> [Work required]
Beginning at the line that holds "Moderately nonlinear maps", restate each line exactly through the final line of the records. Include both of those lines.
::::
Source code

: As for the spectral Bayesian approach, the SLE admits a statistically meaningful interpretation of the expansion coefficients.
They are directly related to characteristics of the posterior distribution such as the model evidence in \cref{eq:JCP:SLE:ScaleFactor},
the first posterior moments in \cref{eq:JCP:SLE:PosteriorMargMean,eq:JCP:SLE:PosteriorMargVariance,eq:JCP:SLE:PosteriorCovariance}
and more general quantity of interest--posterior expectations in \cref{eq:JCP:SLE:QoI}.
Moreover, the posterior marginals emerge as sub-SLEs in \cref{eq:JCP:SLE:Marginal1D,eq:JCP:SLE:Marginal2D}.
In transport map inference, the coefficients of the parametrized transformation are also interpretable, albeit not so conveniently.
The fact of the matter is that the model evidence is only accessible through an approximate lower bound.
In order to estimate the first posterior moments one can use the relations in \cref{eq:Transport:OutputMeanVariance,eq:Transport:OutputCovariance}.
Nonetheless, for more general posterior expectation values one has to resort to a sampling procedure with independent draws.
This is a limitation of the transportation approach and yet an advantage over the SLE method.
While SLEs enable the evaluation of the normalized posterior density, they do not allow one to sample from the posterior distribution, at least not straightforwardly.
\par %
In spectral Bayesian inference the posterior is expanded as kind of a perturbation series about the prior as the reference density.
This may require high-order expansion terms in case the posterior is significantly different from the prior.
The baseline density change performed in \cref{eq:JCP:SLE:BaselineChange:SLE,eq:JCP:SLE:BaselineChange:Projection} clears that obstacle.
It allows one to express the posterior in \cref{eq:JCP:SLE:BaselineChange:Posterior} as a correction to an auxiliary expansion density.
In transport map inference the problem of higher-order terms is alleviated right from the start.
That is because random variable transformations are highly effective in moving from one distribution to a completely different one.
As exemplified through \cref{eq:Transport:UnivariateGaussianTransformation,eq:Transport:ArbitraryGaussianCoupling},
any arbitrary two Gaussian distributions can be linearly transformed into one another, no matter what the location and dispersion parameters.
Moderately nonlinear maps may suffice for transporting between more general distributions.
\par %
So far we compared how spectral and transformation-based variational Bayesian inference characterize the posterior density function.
::::
> [Solution for this task]
Moderately nonlinear maps may suffice for transporting between more general distributions.
\par %
So far we compared how spectral and transformation-based variational Bayesian inference characterize the posterior density function.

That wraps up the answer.